The name parameter is a pointer to the hwmon device name. The registration
@@ -93,7 +97,10 @@ removal would be too late.
All supported hwmon device registration functions only accept valid device
names. Device names including invalid characters (whitespace, '*', or '-')
-will be rejected. The 'name' parameter is mandatory.
+will be rejected. The 'name' parameter is mandatory. Before calling a
+register function you should either use hwmon_sanitize_name or
+devm_hwmon_sanitize_name to replace any invalid characters with an
+underscore.
That needs more details and deserves its own paragraph. Calling one of
the functions is only necessary if the original name does or can include
unsupported characters; an unconditional "should" is therefore a bit
strong. Also, it is important to mention that the function duplicates
the name, and that it is the responsibility of the caller to release
the name if hwmon_sanitize_name() was called and the device is removed.

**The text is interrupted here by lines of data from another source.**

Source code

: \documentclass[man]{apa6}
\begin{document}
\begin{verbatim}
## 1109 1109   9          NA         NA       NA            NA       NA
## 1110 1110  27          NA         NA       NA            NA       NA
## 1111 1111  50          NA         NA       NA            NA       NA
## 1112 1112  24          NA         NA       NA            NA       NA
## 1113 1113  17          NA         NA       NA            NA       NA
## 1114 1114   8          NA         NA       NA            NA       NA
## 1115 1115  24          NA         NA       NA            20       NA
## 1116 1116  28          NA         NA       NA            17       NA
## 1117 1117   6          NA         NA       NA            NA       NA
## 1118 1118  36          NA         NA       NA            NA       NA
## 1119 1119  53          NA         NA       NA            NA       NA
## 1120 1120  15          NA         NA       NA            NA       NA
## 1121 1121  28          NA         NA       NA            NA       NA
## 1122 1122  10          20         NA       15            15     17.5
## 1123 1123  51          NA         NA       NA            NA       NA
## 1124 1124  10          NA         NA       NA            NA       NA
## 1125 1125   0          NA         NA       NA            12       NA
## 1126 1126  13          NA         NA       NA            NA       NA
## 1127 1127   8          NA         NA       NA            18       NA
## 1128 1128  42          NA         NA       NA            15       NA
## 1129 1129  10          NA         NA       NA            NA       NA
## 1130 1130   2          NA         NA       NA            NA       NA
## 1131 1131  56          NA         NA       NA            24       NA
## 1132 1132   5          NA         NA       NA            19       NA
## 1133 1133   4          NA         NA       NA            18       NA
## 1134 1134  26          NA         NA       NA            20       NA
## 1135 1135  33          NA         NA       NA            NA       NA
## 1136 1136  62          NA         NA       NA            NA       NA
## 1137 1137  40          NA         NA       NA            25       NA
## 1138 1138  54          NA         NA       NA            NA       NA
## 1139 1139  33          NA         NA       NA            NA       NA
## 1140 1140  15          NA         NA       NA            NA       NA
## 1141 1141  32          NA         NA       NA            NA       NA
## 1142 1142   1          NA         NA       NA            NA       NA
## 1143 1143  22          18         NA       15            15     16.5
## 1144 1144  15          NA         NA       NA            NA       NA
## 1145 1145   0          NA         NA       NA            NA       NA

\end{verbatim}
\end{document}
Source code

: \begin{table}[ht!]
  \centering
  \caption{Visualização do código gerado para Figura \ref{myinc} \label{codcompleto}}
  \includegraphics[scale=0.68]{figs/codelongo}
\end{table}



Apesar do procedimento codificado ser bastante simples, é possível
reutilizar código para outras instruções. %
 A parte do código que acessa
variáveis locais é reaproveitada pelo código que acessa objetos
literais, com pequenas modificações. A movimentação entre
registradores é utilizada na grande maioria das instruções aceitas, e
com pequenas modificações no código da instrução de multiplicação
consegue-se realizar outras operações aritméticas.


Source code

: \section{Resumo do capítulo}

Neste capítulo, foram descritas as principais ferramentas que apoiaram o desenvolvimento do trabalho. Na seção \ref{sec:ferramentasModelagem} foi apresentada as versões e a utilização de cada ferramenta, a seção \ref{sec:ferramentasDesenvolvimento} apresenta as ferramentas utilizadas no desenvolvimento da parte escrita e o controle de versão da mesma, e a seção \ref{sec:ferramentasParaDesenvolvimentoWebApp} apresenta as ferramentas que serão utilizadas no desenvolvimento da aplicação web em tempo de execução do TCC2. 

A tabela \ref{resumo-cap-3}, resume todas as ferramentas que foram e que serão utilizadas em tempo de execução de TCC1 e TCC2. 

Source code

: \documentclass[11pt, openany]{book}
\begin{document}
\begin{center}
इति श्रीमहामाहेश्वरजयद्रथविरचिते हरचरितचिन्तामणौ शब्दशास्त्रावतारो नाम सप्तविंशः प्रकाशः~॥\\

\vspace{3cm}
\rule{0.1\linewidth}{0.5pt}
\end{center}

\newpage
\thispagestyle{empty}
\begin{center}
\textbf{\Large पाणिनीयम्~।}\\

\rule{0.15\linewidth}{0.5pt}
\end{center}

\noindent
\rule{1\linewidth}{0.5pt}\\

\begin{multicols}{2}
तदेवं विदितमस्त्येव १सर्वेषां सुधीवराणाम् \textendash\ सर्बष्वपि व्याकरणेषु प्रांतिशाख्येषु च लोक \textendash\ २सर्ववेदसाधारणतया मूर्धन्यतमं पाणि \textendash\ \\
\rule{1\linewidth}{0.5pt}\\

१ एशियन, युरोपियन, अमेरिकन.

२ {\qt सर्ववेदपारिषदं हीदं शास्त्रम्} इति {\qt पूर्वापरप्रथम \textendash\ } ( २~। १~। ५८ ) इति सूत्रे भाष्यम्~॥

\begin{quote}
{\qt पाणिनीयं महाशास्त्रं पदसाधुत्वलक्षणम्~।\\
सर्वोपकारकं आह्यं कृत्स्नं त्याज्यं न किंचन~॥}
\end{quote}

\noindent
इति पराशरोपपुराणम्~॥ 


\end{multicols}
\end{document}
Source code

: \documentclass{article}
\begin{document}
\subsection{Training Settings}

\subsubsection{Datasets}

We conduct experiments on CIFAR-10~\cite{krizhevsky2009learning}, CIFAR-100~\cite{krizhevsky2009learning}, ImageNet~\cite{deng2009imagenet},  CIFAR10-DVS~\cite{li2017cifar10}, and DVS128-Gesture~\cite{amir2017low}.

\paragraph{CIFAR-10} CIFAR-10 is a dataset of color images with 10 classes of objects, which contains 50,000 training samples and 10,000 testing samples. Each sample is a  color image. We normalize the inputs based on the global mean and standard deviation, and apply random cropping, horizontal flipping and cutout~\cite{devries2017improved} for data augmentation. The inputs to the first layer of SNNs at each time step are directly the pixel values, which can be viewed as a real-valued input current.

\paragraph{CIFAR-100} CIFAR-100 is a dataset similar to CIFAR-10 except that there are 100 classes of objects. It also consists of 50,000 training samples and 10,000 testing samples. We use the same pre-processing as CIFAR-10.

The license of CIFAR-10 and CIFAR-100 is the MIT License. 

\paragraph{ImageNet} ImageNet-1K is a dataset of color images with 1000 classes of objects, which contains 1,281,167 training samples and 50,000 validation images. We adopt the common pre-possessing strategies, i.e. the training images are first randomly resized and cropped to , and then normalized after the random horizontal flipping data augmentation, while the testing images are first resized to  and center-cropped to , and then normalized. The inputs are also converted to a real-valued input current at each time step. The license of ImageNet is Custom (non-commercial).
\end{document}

More worrying, and not documented, is that the buffer 'name' points
to must persist.
You mean the name argument passed to the hwmon registration functions ?
That has been the case forever, and I don't recall a single problem
with it. If it disturbs you, please feel free to submit a patch adding
more details to the documentation.
I would not want to change the code and always copy the name because in
almost all cases it _is_ a fixed string, and duplicating it would have
no value.
ISTM that the kmalloc() in __hwmon_device_register() should include
space for a copy of the name.
It can then do what it will with whatever is passed in.
Whatever is passed in is what the user wants. Registration functions
don't change the name. Providing a valid name is the responsibility
of the caller.
Oh yes, it has my 'favourite construct': if (!strlen(name)) ...
(well str[strlen(str)] = 0 also happens!)
Sorry, I don't understand what the problem is here.